***** Records

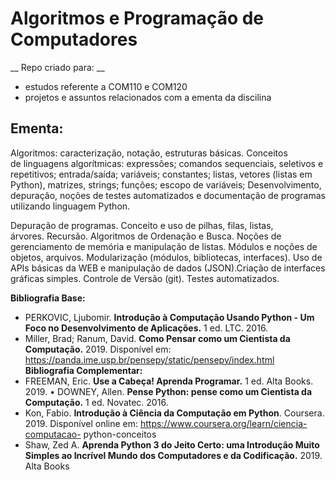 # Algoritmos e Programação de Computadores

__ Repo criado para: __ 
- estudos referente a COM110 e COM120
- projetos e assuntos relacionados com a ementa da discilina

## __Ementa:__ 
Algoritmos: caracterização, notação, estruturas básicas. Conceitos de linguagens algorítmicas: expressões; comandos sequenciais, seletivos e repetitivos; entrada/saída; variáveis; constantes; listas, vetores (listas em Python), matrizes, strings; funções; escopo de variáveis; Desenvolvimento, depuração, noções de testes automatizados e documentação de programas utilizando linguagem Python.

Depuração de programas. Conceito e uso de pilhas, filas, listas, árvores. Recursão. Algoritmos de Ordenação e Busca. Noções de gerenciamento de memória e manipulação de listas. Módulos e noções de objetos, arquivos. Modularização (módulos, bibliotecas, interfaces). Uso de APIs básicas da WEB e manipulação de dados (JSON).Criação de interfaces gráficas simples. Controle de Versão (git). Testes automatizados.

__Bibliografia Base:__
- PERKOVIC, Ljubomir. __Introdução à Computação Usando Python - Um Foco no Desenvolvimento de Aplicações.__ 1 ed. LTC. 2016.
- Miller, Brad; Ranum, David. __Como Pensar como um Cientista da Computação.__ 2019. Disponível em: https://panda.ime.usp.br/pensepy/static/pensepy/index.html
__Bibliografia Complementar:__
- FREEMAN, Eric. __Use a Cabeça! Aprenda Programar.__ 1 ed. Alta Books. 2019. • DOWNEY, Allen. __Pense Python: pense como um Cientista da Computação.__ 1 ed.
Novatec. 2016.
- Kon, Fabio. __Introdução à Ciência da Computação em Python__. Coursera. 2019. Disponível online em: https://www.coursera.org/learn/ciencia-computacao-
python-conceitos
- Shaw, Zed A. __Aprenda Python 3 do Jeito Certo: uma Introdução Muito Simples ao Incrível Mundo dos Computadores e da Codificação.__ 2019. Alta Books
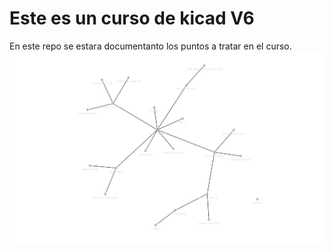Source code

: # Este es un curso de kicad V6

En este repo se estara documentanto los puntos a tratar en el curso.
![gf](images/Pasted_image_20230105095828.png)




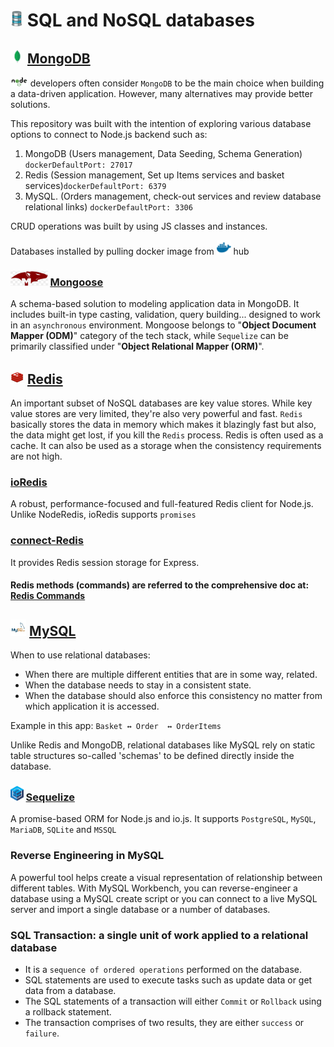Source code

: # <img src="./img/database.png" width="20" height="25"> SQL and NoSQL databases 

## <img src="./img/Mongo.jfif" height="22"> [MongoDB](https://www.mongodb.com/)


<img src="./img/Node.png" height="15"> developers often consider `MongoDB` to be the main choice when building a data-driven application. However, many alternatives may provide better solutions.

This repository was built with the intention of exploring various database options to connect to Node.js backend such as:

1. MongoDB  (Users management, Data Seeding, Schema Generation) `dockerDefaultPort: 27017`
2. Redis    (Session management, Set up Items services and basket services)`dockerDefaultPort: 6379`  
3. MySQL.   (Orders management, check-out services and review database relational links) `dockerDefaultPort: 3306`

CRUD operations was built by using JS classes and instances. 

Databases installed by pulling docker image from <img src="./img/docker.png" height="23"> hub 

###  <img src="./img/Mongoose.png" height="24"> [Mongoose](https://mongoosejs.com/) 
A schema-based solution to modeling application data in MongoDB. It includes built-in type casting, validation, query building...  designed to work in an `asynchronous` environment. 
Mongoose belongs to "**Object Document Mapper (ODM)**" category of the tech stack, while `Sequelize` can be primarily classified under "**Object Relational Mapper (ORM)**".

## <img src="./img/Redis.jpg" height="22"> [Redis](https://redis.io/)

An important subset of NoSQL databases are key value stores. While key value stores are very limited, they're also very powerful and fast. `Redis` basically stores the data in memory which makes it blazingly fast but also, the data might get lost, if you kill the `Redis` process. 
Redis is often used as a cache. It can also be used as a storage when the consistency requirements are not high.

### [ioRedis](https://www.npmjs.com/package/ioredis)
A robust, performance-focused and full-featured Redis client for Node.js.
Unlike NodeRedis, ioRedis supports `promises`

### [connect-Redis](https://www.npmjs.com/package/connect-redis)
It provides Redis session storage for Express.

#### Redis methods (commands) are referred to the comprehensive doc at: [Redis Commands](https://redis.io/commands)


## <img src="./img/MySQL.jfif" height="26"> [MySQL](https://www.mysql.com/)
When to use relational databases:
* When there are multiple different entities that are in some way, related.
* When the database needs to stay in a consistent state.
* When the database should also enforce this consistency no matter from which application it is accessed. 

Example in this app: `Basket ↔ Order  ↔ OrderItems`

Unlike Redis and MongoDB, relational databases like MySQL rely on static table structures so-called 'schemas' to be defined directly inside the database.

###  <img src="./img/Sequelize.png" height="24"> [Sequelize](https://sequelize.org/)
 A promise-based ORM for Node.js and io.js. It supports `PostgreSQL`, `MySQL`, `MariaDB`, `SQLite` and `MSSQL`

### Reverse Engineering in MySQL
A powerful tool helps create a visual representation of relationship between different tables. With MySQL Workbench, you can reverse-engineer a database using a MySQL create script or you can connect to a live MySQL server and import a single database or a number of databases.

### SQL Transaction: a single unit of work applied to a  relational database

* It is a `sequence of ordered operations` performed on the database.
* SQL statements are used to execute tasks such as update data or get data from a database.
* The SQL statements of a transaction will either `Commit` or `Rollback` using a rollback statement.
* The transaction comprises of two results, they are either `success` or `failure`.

**********
***** Records

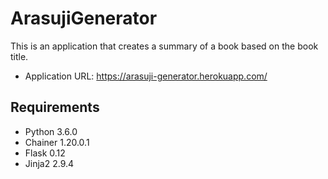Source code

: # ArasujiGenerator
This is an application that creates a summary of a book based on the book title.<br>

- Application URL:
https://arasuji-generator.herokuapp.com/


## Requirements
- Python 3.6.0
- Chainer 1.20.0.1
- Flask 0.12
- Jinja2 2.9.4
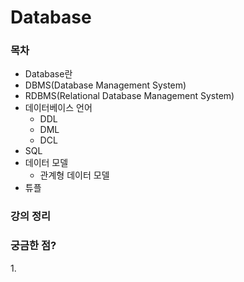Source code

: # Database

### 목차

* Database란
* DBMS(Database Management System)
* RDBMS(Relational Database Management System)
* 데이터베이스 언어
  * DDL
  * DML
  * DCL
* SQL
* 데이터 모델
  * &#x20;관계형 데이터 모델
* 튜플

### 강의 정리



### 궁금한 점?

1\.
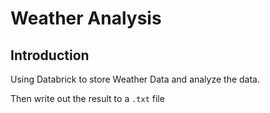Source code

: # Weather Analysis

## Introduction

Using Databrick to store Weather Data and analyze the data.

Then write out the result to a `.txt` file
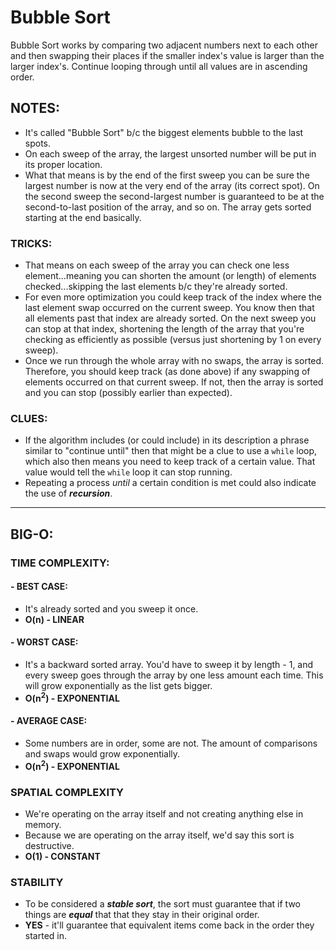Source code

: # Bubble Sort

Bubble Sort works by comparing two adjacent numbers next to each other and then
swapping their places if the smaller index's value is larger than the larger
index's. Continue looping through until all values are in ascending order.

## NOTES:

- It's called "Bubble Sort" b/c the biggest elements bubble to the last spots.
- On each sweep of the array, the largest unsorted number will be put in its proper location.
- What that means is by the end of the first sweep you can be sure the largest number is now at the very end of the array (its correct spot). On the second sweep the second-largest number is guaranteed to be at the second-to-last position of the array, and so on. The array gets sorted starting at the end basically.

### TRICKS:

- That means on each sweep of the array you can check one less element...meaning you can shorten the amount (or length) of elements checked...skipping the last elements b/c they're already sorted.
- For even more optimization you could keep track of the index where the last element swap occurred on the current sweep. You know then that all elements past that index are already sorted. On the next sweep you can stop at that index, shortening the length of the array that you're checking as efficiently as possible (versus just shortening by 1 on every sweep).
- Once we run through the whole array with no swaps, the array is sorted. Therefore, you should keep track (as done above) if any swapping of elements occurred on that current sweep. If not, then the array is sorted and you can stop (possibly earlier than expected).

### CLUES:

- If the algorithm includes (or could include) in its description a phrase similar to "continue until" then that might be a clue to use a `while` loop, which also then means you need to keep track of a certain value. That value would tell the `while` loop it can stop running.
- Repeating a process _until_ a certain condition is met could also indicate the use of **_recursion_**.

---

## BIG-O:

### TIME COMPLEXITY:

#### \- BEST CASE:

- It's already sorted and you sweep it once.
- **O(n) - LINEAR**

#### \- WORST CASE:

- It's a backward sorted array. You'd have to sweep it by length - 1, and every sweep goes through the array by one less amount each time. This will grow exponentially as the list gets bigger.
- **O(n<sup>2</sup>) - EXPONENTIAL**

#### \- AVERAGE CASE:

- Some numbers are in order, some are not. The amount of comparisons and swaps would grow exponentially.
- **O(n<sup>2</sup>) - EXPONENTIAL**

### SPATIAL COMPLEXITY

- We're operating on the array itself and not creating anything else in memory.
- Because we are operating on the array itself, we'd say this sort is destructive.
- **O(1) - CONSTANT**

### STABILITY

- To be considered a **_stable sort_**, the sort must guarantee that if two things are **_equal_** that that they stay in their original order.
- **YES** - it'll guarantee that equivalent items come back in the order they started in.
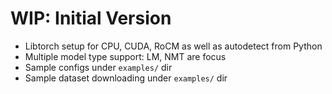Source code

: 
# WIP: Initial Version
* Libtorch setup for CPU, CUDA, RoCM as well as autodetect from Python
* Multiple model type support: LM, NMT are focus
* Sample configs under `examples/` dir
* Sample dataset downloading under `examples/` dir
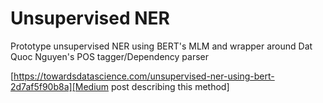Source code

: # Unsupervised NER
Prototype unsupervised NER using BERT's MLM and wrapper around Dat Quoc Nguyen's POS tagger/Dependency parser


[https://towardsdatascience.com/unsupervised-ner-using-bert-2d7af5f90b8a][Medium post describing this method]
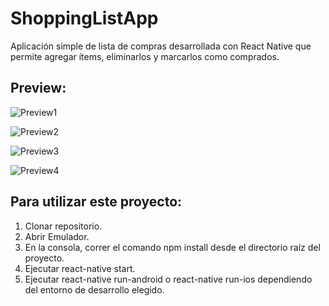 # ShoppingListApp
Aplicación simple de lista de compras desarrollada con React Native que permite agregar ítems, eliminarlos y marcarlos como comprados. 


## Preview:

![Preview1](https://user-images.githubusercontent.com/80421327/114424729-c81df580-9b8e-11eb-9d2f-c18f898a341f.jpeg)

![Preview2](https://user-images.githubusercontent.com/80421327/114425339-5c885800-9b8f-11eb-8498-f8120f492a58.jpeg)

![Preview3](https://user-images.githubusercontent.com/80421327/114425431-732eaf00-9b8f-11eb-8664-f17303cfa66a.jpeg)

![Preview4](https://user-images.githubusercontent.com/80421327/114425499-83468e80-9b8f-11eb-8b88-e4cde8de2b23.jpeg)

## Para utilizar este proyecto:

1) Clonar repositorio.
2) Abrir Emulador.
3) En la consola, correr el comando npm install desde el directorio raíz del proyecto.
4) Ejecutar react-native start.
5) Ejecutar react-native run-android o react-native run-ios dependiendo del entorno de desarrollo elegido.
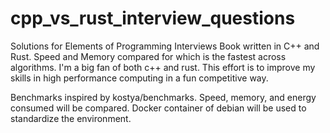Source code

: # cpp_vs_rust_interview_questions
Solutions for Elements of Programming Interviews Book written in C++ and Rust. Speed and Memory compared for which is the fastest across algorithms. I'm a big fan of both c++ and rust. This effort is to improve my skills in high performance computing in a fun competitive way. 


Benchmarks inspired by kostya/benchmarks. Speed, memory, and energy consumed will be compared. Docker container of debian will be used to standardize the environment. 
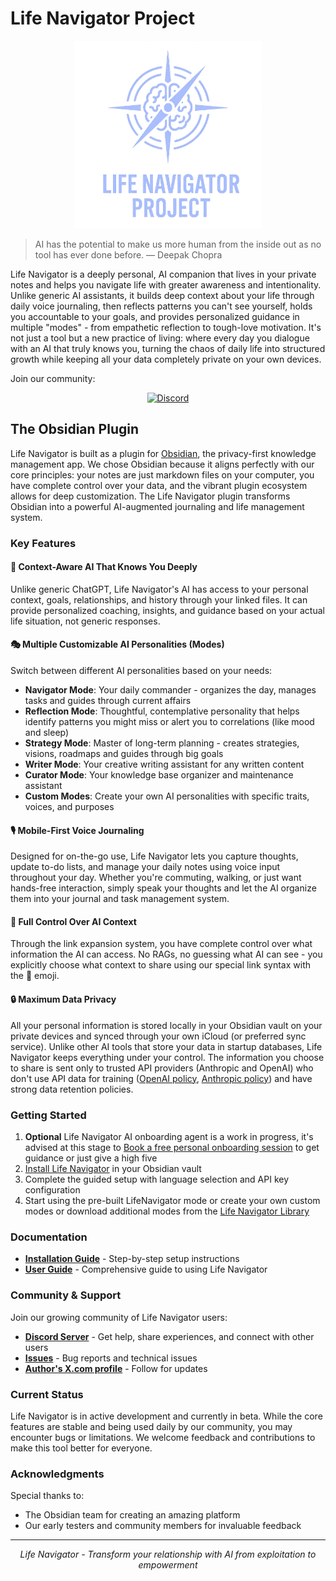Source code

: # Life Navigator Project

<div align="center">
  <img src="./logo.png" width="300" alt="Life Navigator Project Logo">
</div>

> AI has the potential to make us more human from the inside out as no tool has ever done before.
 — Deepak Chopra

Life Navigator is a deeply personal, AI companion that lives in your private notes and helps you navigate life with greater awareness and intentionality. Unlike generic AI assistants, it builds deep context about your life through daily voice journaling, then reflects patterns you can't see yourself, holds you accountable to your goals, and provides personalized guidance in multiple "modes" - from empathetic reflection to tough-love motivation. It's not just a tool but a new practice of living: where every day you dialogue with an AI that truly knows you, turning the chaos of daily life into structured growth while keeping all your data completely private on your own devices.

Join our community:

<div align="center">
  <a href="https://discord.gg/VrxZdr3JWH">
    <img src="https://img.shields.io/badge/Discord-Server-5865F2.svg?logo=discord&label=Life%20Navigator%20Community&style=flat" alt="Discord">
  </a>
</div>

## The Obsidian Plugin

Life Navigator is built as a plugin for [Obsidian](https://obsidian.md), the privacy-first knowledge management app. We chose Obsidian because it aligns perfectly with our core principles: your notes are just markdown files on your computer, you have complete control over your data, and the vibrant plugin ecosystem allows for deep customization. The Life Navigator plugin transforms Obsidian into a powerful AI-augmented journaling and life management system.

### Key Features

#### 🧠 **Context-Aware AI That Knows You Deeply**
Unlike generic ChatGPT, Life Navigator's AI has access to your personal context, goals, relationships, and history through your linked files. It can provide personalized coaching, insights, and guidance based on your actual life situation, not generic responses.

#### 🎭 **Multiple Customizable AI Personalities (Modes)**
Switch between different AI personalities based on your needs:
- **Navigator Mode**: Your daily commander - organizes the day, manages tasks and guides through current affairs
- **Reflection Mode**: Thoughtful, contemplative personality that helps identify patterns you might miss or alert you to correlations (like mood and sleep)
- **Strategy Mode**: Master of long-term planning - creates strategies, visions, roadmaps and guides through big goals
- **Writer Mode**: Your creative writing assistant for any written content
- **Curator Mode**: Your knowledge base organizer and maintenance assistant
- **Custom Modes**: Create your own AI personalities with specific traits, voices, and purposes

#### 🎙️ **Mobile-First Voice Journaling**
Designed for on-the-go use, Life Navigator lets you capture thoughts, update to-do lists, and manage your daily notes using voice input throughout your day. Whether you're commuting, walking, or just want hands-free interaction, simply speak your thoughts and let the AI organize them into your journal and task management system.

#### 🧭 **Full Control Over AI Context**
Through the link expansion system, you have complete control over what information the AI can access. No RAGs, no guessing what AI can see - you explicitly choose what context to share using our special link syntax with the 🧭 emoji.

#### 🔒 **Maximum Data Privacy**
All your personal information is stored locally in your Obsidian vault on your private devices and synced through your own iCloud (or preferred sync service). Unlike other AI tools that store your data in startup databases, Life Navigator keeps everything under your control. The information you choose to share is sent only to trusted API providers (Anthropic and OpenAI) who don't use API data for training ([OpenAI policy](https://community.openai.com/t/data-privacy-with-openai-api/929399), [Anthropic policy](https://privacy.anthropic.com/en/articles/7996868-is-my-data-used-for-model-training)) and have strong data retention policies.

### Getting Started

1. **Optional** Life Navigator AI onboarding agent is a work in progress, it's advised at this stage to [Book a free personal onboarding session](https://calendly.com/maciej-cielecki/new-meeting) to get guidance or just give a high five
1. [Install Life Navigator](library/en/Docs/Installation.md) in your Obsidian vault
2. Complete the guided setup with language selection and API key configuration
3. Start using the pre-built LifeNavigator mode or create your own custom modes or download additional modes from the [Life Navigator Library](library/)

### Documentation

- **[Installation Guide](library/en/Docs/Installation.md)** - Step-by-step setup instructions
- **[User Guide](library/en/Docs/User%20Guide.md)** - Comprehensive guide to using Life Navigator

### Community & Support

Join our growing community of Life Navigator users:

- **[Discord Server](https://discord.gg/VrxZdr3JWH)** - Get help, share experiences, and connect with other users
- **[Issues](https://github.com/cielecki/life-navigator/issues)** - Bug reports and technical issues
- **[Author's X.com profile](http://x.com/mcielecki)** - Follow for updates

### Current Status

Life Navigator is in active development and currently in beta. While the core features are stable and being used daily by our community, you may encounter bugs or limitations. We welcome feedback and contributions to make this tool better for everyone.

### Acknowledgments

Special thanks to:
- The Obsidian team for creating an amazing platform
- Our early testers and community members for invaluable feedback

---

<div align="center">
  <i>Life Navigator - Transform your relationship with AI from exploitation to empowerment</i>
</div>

**********

Required action:
Only the lines above starting at the one containing "- **Reflection Mode**: Thoughtful, contemplative" and ending at the one containing "#### 🔒 **Maximum Data Privacy**", both included, are to be returned, exactly as they read.

Response area:
- **Reflection Mode**: Thoughtful, contemplative personality that helps identify patterns you might miss or alert you to correlations (like mood and sleep)
- **Strategy Mode**: Master of long-term planning - creates strategies, visions, roadmaps and guides through big goals
- **Writer Mode**: Your creative writing assistant for any written content
- **Curator Mode**: Your knowledge base organizer and maintenance assistant
- **Custom Modes**: Create your own AI personalities with specific traits, voices, and purposes

#### 🎙️ **Mobile-First Voice Journaling**
Designed for on-the-go use, Life Navigator lets you capture thoughts, update to-do lists, and manage your daily notes using voice input throughout your day. Whether you're commuting, walking, or just want hands-free interaction, simply speak your thoughts and let the AI organize them into your journal and task management system.

#### 🧭 **Full Control Over AI Context**
Through the link expansion system, you have complete control over what information the AI can access. No RAGs, no guessing what AI can see - you explicitly choose what context to share using our special link syntax with the 🧭 emoji.

#### 🔒 **Maximum Data Privacy**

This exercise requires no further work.